# venice tuna trip



## mpaulk98 (Apr 19, 2009)

We just got back from Venice fishing for yft, and they are hot on the shrimp boats now. It was a great trip with Capt. Lee McLean and our crew. We left them biting at 3:00 with the fish box full of big yellows and almost double hook ups every set behind the shrimpers. The bft were so thick you had to use huge baits to get it by them to. This is our 2nd trip with Capt . Lee, and I have to say he really works hard for the fish. Sorry such a short post but we are all sore and tired from the trip. Here are a few pics.


----------



## ycanti (Jul 13, 2011)

wow and thanks for the report


----------



## samoajoe (Dec 28, 2010)

Studs!!!


----------



## Head Kned (Mar 21, 2011)

Nice work!


----------



## big blue (Jun 28, 2008)

nice!


----------



## Realtor (Oct 1, 2007)

holy COW! This is on my bucket list. WOW!


----------



## Capt.

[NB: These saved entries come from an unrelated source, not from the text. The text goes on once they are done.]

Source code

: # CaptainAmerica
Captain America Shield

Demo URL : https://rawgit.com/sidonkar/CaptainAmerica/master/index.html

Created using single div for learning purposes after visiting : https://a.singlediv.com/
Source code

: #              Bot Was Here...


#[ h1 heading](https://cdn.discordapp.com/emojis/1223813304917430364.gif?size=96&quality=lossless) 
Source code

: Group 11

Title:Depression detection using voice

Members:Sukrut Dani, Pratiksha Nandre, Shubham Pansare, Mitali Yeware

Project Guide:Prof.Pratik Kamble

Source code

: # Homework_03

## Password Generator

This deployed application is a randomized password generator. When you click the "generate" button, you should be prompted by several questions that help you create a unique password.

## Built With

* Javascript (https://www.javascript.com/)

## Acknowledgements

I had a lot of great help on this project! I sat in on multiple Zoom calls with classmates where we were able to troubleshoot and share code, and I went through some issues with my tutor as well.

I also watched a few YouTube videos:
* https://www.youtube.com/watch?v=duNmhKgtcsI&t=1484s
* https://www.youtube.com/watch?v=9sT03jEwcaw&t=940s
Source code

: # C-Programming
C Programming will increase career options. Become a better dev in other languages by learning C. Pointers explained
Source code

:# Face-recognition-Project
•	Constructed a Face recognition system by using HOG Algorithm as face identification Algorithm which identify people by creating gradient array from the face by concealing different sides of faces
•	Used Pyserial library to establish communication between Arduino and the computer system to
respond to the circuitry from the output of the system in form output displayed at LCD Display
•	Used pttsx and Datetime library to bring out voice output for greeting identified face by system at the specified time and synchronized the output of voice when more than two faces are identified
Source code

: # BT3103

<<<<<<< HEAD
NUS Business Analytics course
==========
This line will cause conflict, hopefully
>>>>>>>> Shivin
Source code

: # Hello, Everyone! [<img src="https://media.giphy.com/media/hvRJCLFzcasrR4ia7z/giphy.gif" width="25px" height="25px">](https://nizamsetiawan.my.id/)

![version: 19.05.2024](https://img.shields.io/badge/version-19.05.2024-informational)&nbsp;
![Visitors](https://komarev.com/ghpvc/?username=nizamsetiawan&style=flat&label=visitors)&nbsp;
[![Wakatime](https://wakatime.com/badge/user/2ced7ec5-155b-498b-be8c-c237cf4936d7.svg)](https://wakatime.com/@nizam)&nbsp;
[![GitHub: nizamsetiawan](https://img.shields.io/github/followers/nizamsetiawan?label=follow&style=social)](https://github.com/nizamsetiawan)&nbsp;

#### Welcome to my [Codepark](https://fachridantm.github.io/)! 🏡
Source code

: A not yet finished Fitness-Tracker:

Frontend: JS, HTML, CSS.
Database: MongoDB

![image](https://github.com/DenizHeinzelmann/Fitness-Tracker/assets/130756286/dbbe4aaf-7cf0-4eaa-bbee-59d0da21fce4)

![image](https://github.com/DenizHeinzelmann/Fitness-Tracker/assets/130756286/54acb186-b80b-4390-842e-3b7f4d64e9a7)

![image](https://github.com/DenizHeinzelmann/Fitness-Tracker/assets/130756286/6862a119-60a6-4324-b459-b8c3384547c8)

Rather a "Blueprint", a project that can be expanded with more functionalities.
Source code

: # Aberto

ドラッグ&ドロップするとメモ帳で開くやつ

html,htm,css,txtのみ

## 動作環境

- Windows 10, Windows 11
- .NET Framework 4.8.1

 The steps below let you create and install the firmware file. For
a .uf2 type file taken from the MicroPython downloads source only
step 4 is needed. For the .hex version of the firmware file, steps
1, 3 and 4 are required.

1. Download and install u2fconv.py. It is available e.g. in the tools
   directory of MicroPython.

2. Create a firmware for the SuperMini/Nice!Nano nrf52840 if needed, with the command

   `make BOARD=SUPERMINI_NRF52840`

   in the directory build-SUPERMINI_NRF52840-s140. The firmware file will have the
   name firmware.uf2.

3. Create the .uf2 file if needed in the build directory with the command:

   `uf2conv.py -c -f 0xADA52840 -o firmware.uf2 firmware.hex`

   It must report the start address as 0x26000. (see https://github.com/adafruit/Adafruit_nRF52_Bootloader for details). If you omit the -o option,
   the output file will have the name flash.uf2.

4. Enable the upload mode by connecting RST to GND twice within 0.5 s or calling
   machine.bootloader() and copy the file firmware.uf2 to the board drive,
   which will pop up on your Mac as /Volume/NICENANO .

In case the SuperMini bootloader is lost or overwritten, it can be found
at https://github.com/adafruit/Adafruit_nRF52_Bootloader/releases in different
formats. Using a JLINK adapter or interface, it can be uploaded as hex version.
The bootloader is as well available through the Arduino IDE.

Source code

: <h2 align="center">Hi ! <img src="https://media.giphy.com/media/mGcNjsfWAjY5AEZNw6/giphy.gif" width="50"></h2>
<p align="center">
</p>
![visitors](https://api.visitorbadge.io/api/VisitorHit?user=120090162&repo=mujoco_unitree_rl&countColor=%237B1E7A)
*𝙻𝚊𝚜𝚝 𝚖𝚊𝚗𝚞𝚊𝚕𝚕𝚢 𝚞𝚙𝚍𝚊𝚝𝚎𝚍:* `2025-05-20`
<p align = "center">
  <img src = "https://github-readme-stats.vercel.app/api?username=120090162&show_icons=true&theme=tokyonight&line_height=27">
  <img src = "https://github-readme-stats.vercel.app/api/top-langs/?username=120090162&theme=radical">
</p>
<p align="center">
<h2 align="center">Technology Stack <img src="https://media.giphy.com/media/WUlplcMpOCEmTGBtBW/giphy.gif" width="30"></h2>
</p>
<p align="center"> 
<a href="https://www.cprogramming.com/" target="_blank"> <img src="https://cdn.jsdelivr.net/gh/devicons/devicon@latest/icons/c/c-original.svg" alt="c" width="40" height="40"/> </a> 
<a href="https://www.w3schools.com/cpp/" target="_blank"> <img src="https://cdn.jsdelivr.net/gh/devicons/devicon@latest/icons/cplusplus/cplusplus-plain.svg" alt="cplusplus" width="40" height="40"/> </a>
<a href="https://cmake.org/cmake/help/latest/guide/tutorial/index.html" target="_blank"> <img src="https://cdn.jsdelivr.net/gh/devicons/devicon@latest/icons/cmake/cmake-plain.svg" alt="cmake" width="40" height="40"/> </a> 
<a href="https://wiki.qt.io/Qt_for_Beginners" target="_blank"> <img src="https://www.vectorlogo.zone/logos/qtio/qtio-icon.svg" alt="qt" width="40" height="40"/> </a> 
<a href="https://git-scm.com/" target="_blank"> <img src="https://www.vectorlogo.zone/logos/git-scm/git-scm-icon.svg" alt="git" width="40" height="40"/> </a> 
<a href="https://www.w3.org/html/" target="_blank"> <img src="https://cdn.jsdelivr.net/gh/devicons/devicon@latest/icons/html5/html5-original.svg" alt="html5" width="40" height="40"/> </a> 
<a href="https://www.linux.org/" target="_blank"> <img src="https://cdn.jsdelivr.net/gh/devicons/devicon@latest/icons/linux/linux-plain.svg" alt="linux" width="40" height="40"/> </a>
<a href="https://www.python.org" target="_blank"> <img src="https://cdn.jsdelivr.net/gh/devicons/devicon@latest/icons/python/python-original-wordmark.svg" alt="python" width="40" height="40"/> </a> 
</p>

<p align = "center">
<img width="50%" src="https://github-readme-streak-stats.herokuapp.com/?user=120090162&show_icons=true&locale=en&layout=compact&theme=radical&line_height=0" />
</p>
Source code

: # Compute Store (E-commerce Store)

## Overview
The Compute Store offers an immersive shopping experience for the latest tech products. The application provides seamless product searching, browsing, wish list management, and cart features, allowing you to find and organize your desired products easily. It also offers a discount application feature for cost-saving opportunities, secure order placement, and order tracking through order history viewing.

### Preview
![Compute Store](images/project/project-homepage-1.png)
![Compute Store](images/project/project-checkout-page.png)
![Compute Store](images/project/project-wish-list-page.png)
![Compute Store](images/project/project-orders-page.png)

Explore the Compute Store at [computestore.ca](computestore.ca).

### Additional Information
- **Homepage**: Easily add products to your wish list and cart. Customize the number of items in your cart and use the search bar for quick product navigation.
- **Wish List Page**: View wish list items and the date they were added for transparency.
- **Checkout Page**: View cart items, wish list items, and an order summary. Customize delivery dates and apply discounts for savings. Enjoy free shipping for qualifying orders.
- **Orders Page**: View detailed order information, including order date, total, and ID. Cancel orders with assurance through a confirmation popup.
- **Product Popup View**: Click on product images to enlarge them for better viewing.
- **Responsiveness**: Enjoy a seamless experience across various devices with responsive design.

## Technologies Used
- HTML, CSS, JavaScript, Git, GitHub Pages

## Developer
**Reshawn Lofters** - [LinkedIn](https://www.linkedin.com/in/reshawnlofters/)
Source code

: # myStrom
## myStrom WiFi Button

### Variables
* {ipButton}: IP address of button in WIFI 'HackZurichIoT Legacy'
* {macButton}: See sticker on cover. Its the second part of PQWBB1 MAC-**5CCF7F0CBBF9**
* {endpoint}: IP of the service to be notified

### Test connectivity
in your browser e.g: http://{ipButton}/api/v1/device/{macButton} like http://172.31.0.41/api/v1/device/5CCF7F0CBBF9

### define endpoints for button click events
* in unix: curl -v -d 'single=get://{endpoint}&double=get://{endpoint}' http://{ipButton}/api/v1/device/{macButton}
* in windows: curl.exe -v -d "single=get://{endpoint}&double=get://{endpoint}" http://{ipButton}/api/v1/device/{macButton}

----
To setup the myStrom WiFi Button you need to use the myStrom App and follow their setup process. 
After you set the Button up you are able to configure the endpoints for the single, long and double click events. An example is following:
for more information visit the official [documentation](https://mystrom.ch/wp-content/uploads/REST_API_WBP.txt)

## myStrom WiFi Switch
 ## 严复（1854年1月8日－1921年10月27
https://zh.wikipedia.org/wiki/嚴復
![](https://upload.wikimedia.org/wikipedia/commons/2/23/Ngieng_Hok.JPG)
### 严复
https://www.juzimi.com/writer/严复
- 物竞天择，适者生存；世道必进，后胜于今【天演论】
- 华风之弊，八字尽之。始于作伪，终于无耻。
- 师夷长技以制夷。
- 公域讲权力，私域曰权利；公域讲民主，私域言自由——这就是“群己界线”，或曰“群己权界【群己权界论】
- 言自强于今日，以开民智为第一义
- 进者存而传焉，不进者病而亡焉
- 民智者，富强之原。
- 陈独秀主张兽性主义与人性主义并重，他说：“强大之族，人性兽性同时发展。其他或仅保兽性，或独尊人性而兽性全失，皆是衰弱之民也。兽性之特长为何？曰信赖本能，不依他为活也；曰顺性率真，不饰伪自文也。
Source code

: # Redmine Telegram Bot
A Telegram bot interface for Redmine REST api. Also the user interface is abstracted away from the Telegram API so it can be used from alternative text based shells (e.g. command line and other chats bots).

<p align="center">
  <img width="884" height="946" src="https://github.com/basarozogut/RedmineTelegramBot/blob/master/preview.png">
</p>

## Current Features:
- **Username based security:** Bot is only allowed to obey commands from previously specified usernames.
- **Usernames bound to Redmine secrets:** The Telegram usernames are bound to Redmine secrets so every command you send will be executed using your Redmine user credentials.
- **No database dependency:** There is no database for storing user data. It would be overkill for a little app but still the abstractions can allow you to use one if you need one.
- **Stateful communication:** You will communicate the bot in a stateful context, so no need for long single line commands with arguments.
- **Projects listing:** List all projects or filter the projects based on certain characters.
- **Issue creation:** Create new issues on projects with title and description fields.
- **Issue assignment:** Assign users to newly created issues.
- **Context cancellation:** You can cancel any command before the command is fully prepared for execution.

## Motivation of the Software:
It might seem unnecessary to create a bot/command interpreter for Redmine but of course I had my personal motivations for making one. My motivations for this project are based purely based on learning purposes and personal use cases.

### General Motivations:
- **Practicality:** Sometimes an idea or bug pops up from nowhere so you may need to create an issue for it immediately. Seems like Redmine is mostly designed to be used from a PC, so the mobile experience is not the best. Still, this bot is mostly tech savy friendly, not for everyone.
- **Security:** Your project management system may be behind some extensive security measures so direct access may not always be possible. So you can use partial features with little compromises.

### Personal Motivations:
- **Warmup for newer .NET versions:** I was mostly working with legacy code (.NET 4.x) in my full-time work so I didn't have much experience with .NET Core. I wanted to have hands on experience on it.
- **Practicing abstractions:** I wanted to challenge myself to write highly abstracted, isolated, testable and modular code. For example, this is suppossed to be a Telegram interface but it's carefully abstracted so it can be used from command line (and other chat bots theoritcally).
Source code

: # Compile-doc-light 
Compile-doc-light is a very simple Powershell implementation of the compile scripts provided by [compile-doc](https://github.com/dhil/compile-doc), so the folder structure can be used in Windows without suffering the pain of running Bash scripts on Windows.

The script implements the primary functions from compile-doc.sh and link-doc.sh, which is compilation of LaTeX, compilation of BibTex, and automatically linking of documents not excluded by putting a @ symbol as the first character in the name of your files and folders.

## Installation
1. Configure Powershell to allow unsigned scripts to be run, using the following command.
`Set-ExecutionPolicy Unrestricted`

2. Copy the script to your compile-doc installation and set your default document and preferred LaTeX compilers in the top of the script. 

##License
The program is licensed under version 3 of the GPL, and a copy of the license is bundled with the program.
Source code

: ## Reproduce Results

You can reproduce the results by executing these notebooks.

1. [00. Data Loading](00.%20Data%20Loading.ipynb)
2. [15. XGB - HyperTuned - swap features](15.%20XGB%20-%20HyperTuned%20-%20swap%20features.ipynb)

Myles Colley (Mar 12, 2008)

Nice box of fish


----------



## Capteddie (Oct 15, 2007)

Umm one of those five is mine lol


----------



## TailRazor (Apr 25, 2011)

Nice fish!


----------



## Justin B (Apr 4, 2011)

Awesome catch


----------



## Eastern Tackle (Jul 6, 2009)

That transom board looks like its seen its fair share of chum cut on it.

Very nice catch. Congrats!!!


----------